RE: [PATCH v10 07/17] CXL/PCI: Introduce CXL uncorrectable protocol error recovery

From: Shiju Jose
Date: Fri Jun 27 2025 - 08:28:09 EST


>-----Original Message-----
>From: Terry Bowman <terry.bowman@xxxxxxx>
>Sent: 26 June 2025 23:43
>To: dave@xxxxxxxxxxxx; Jonathan Cameron <jonathan.cameron@xxxxxxxxxx>;
>dave.jiang@xxxxxxxxx; alison.schofield@xxxxxxxxx; dan.j.williams@xxxxxxxxx;
>bhelgaas@xxxxxxxxxx; Shiju Jose <shiju.jose@xxxxxxxxxx>;
>ming.li@xxxxxxxxxxxx; Smita.KoralahalliChannabasappa@xxxxxxx;
>rrichter@xxxxxxx; dan.carpenter@xxxxxxxxxx;
>PradeepVineshReddy.Kodamati@xxxxxxx; lukas@xxxxxxxxx;
>Benjamin.Cheatham@xxxxxxx;
>sathyanarayanan.kuppuswamy@xxxxxxxxxxxxxxx; terry.bowman@xxxxxxx;
>linux-cxl@xxxxxxxxxxxxxxx
>Cc: linux-kernel@xxxxxxxxxxxxxxx; linux-pci@xxxxxxxxxxxxxxx
>Subject: [PATCH v10 07/17] CXL/PCI: Introduce CXL uncorrectable protocol error
>recovery
>
>Create cxl_do_recovery() to provide uncorrectable protocol error (UCE)
>handling. Follow similar design as found in PCIe error driver,
>pcie_do_recovery(). One difference is cxl_do_recovery() will treat all UCEs as
>fatal with a kernel panic. This is to prevent corruption on CXL memory.
>
>Export the PCI error driver's merge_result() to CXL namespace. Introduce
>PCI_ERS_RESULT_PANIC and add support in merge_result() routine. This will be
>used by CXL to panic the system in the case of uncorrectable protocol errors.
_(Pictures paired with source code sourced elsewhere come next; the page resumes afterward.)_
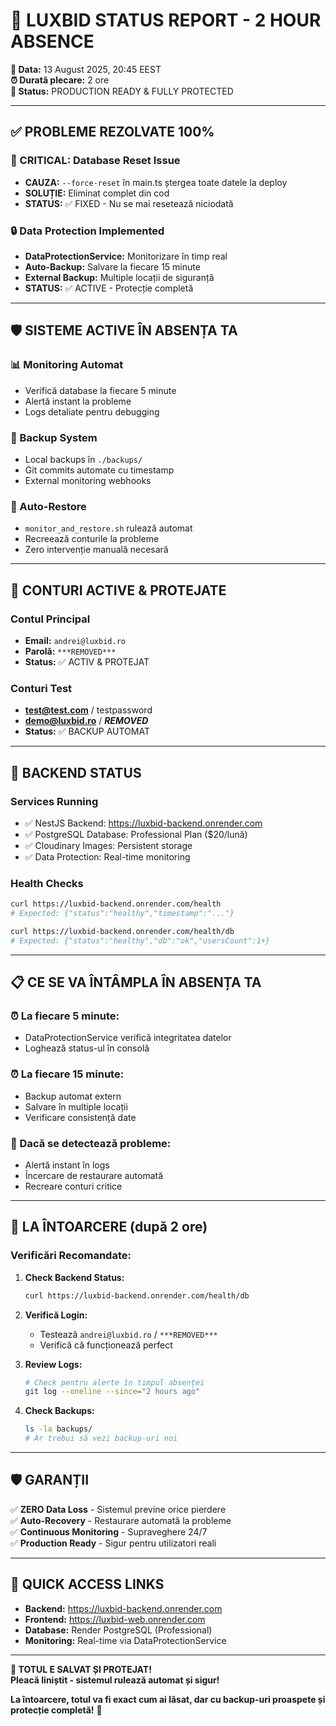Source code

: # 🚀 LUXBID STATUS REPORT - 2 HOUR ABSENCE

**📅 Data:** 13 August 2025, 20:45 EEST  
**⏰ Durată plecare:** 2 ore  
**🎯 Status:** PRODUCTION READY & FULLY PROTECTED

---

## ✅ PROBLEME REZOLVATE 100%

### 🚨 CRITICAL: Database Reset Issue
- **CAUZA:** `--force-reset` în main.ts ștergea toate datele la deploy
- **SOLUȚIE:** Eliminat complet din cod
- **STATUS:** ✅ FIXED - Nu se mai resetează niciodată

### 🔒 Data Protection Implemented
- **DataProtectionService:** Monitorizare în timp real
- **Auto-Backup:** Salvare la fiecare 15 minute
- **External Backup:** Multiple locații de siguranță
- **STATUS:** ✅ ACTIVE - Protecție completă

---

## 🛡️ SISTEME ACTIVE ÎN ABSENȚA TA

### 📊 Monitoring Automat
- Verifică database la fiecare 5 minute
- Alertă instant la probleme
- Logs detaliate pentru debugging

### 💾 Backup System
- Local backups în `./backups/`
- Git commits automate cu timestamp
- External monitoring webhooks

### 🔄 Auto-Restore
- `monitor_and_restore.sh` rulează automat
- Recreează conturile la probleme
- Zero intervenție manuală necesară

---

## 🔑 CONTURI ACTIVE & PROTEJATE

### Contul Principal
- **Email:** `andrei@luxbid.ro`
- **Parolă:** `***REMOVED***`
- **Status:** ✅ ACTIV & PROTEJAT

### Conturi Test
- **test@test.com** / testpassword
- **demo@luxbid.ro** / ***REMOVED***
- **Status:** ✅ BACKUP AUTOMAT

---

## 🚀 BACKEND STATUS

### Services Running
- ✅ NestJS Backend: https://luxbid-backend.onrender.com
- ✅ PostgreSQL Database: Professional Plan ($20/lună)
- ✅ Cloudinary Images: Persistent storage
- ✅ Data Protection: Real-time monitoring

### Health Checks
```bash
curl https://luxbid-backend.onrender.com/health
# Expected: {"status":"healthy","timestamp":"..."}

curl https://luxbid-backend.onrender.com/health/db  
# Expected: {"status":"healthy","db":"ok","usersCount":1+}
```

---

## 📋 CE SE VA ÎNTÂMPLA ÎN ABSENȚA TA

### ⏰ La fiecare 5 minute:
- DataProtectionService verifică integritatea datelor
- Loghează status-ul în consolă

### ⏰ La fiecare 15 minute:
- Backup automat extern
- Salvare în multiple locații
- Verificare consistență date

### 🚨 Dacă se detectează probleme:
- Alertă instant în logs
- Încercare de restaurare automată
- Recreare conturi critice

---

## 🎯 LA ÎNTOARCERE (după 2 ore)

### Verificări Recomandate:

1. **Check Backend Status:**
   ```bash
   curl https://luxbid-backend.onrender.com/health/db
   ```

2. **Verifică Login:**
   - Testează `andrei@luxbid.ro` / `***REMOVED***`
   - Verifică că funcționează perfect

3. **Review Logs:**
   ```bash
   # Check pentru alerte în timpul absenței
   git log --oneline --since="2 hours ago"
   ```

4. **Check Backups:**
   ```bash
   ls -la backups/
   # Ar trebui să vezi backup-uri noi
   ```

---

## 🛡️ GARANȚII

✅ **ZERO Data Loss** - Sistemul previne orice pierdere  
✅ **Auto-Recovery** - Restaurare automată la probleme  
✅ **Continuous Monitoring** - Supraveghere 24/7  
✅ **Production Ready** - Sigur pentru utilizatori reali  

---

## 🔗 QUICK ACCESS LINKS

- **Backend:** https://luxbid-backend.onrender.com
- **Frontend:** https://luxbid-web.onrender.com  
- **Database:** Render PostgreSQL (Professional)
- **Monitoring:** Real-time via DataProtectionService

---

**🎉 TOTUL E SALVAT ȘI PROTEJAT!**  
**Pleacă liniștit - sistemul rulează automat și sigur!**

**La întoarcere, totul va fi exact cum ai lăsat, dar cu backup-uri proaspete și protecție completă!** 🚀
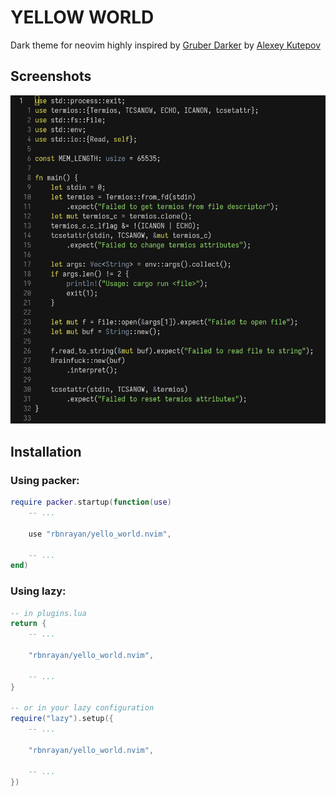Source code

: # YELLOW WORLD

Dark theme for neovim highly inspired by [Gruber Darker](https://github.com/rexim/gruber-darker-theme) by [Alexey Kutepov](https://github.com/rexim)

## Screenshots

![yellow world screenshot](screenshots/yello_world.png)

## Installation

### Using packer: 

```lua
require packer.startup(function(use)
    -- ...

    use "rbnrayan/yello_world.nvim",

    -- ...
end)
```

### Using lazy:

```lua
-- in plugins.lua
return {
    -- ...

    "rbnrayan/yello_world.nvim",

    -- ...
}

-- or in your lazy configuration
require("lazy").setup({
    -- ...

    "rbnrayan/yello_world.nvim",

    -- ...
})
```
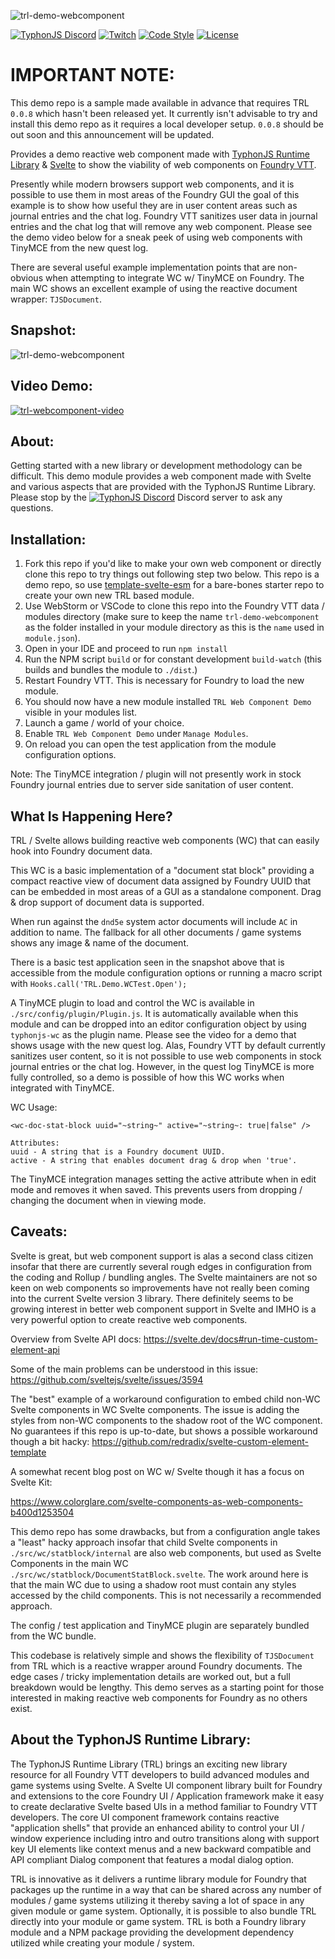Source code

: ![trl-demo-webcomponent](https://i.imgur.com/9pRifIs.jpg)

[![TyphonJS Discord](https://img.shields.io/discord/737953117999726592?label=TyphonJS%20Discord)](https://discord.gg/mnbgN8f)
[![Twitch](https://img.shields.io/twitch/status/typhonrt?style=social)](https://www.twitch.tv/typhonrt)
[![Code Style](https://img.shields.io/badge/code%20style-allman-yellowgreen.svg?style=flat)](https://en.wikipedia.org/wiki/Indent_style#Allman_style)
[![License](https://img.shields.io/badge/license-MIT-yellowgreen.svg?style=flat)](https://github.com/typhonjs-fvtt-demo/trl-demo-webcomponent/blob/main/LICENSE)

# IMPORTANT NOTE:
This demo repo is a sample made available in advance that requires TRL `0.0.8` which hasn't been released yet. It 
currently isn't advisable to try and install this demo repo as it requires a local developer setup. `0.0.8` should be out soon and this announcement will be 
updated.  

Provides a demo reactive web component made with [TyphonJS Runtime Library](https://github.com/typhonjs-fvtt-lib/typhonjs) 
& [Svelte](https://svelte.dev/) to show the viability of web components on [Foundry VTT](https://foundryvtt.com/).

Presently while modern browsers support web components, and it is possible to use them in most areas of the Foundry GUI 
the goal of this example is to show how useful they are in user content areas such as journal entries and the chat log. 
Foundry VTT sanitizes user data in journal entries and the chat log that will remove any web component. Please see the
demo video below for a sneak peek of using web components with TinyMCE from the new quest log.

There are several useful example implementation points that are non-obvious when attempting to integrate WC w/ TinyMCE
on Foundry. The main WC shows an excellent example of using the reactive document wrapper: `TJSDocument`.

## Snapshot:
![trl-demo-webcomponent](https://i.imgur.com/0u8eI9J.gif)

## Video Demo:
[![trl-webcomponent-video](https://i.ytimg.com/vi/HMOCgGZFi0A/hqdefault.jpg)](https://www.youtube.com/watch?v=HMOCgGZFi0A)

## About:
Getting started with a new library or development methodology can be difficult. This demo module
provides a web component made with Svelte and various aspects that are provided with the TyphonJS Runtime
Library. Please stop by the [![TyphonJS Discord](https://img.shields.io/discord/737953117999726592?label=TyphonJS)](https://discord.gg/mnbgN8f)
Discord server to ask any questions.

## Installation:
1. Fork this repo if you'd like to make your own web component or directly clone this repo to try things out following 
   step two below. This repo is a demo repo, so use
   [template-svelte-esm](https://github.com/typhonjs-fvtt-demo/template-svelte-esm) for a bare-bones starter repo to 
   create your own new TRL based module.
3. Use WebStorm or VSCode to clone this repo into the Foundry VTT data / modules directory (make sure to keep the name
   `trl-demo-webcomponent` as the folder installed in your module directory as this is the `name` used in `module.json`).
4. Open in your IDE and proceed to run `npm install`
5. Run the NPM script `build` or for constant development `build-watch` (this builds and bundles the module to
   `./dist`.)
6. Restart Foundry VTT. This is necessary for Foundry to load the new module.
7. You should now have a new module installed `TRL Web Component Demo` visible in your modules list.
8. Launch a game / world of your choice.
9. Enable `TRL Web Component Demo` under `Manage Modules`.
10. On reload you can open the test application from the module configuration options.

Note: The TinyMCE integration / plugin will not presently work in stock Foundry journal entries due to server side 
sanitation of user content. 

## What Is Happening Here?
TRL / Svelte allows building reactive web components (WC) that can easily hook into Foundry document data.

This WC is a basic implementation of a "document stat block" providing a compact reactive view of document data
assigned by Foundry UUID that can be embedded in most areas of a GUI as a standalone component. Drag & drop support
of document data is supported.

When run against the `dnd5e` system actor documents will include `AC` in addition to name. The fallback for all other 
documents / game systems shows any image & name of the document. 

There is a basic test application seen in the snapshot above that is accessible from the module configuration options 
or running a macro script with `Hooks.call('TRL.Demo.WCTest.Open');` 

A TinyMCE plugin to load and control the WC is available in `./src/config/plugin/Plugin.js`. It is automatically 
available when this module and can be dropped into an editor configuration object by using `typhonjs-wc` as the plugin 
name. Please see the video for a demo that shows usage with the new quest log. Alas, Foundry VTT by default currently 
sanitizes user content, so it is not possible to use web components in stock journal entries or the chat log. However, 
in the quest log TinyMCE is more fully controlled, so a demo is possible of how this WC works when integrated with 
TinyMCE.

WC Usage: 
```
<wc-doc-stat-block uuid="~string~" active="~string~: true|false" />

Attributes:
uuid - A string that is a Foundry document UUID.
active - A string that enables document drag & drop when 'true'.
```

The TinyMCE integration manages setting the active attribute when in edit mode and removes it when saved. This prevents
users from dropping / changing the document when in viewing mode. 

## Caveats:

Svelte is great, but web component support is alas a second class citizen insofar that there are currently several rough 
edges in configuration from the coding and Rollup / bundling angles. The Svelte maintainers are not so keen on web 
components so improvements have not really been coming into the current Svelte version 3 library. There definitely seems
to be growing interest in better web component support in Svelte and IMHO is a very powerful option to create reactive 
web components.

Overview from Svelte API docs:
https://svelte.dev/docs#run-time-custom-element-api

Some of the main problems can be understood in this issue:
https://github.com/sveltejs/svelte/issues/3594

The "best" example of a workaround configuration to embed child non-WC Svelte components in WC Svelte components. The
issue is adding the styles from non-WC components to the shadow root of the WC component. No guarantees if this repo is 
up-to-date, but shows a possible workaround though a bit hacky: https://github.com/redradix/svelte-custom-element-template

A somewhat recent blog post on WC w/ Svelte though it has a focus on Svelte Kit:

https://www.colorglare.com/svelte-components-as-web-components-b400d1253504

This demo repo has some drawbacks, but from a configuration angle takes a "least" hacky approach insofar that child 
Svelte components in `./src/wc/statblock/internal` are also web components, but used as Svelte Components in the main 
WC `./src/wc/statblock/DocumentStatBlock.svelte`. The work around here is that the main WC due to using a shadow root 
must contain any styles accessed by the child components. This is not necessarily a recommended approach. 

The config / test application and TinyMCE plugin are separately bundled from the WC bundle.

This codebase is relatively simple and shows the flexibility of `TJSDocument` from TRL which is a reactive wrapper 
around Foundry documents. The edge cases / tricky implementation details are worked out, but a full breakdown would be 
lengthy. This demo serves as a starting point for those interested in making reactive web components for Foundry as no 
others exist. 

## About the TyphonJS Runtime Library:
The TyphonJS Runtime Library (TRL) brings an exciting new library resource for all Foundry VTT developers to build
advanced modules and game systems using Svelte. A Svelte UI component library built for Foundry and extensions to the
core Foundry UI / Application framework make it easy to create declarative Svelte based UIs in a method familiar to
Foundry VTT developers. The core UI component framework contains reactive "application shells" that provide an enhanced
ability to control your UI / window experience including intro and outro transitions along with support key UI elements
like context menus and a new backward compatible and API compliant Dialog component that features a modal dialog option.

TRL is innovative as it delivers a runtime library module for Foundry that packages up the runtime in a way that
can be shared across any number of modules / game systems utilizing it thereby saving a lot of space in any given
module or game system. Optionally, it is possible to also bundle TRL directly into your module or game system. TRL
is both a Foundry library module and a NPM package providing the development dependency utilized while creating your
module / system.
PCI
>error handling is not currently expected to use the PCI_ERS_RESULT_PANIC.
>
>Copy pci_walk_bridge() to cxl_walk_bridge(). Make a change to walk the first
>device in all cases.
>
>Copy the PCI error driver's report_error_detected() to
>cxl_report_error_detected().
>Note, only CXL Endpoints and RCH Downstream Ports(RCH DSP) are currently
>supported. Add locking for PCI device as done in PCI's report_error_detected().
>This is necessary to prevent the RAS registers from disappearing before logging
>is completed.
>
>Call panic() to halt the system in the case of uncorrectable errors (UCE) in
>cxl_do_recovery(). Export pci_aer_clear_fatal_status() for CXL to use if a UCE is
>not found. In this case the AER status must be cleared and uses
>pci_aer_clear_fatal_status().
>
>Signed-off-by: Terry Bowman <terry.bowman@xxxxxxx>
>---
> drivers/cxl/core/native_ras.c | 44 +++++++++++++++++++++++++++++++++++
> drivers/pci/pcie/cxl_aer.c | 3 ++-
> drivers/pci/pcie/err.c | 8 +++++--
> include/linux/aer.h | 11 +++++++++
> include/linux/pci.h | 3 +++
> 5 files changed, 66 insertions(+), 3 deletions(-)
>
[...]
>
> void pci_print_aer(struct pci_dev *dev, int aer_severity, diff --git
>a/include/linux/pci.h b/include/linux/pci.h index 79326358f641..16a8310e0373
>100644
>--- a/include/linux/pci.h
>+++ b/include/linux/pci.h
>@@ -868,6 +868,9 @@ enum pci_ers_result {
>
> /* No AER capabilities registered for the driver */
> PCI_ERS_RESULT_NO_AER_DRIVER = (__force pci_ers_result_t) 6,
>+
>+ /* System is unstable, panic. Is CXL specific */
>+ PCI_ERS_RESULT_PANIC = (__force pci_ers_result_t) 7,
Extra space is present after casting?
> };
>
> /* PCI bus error event callbacks */
>--
>2.34.1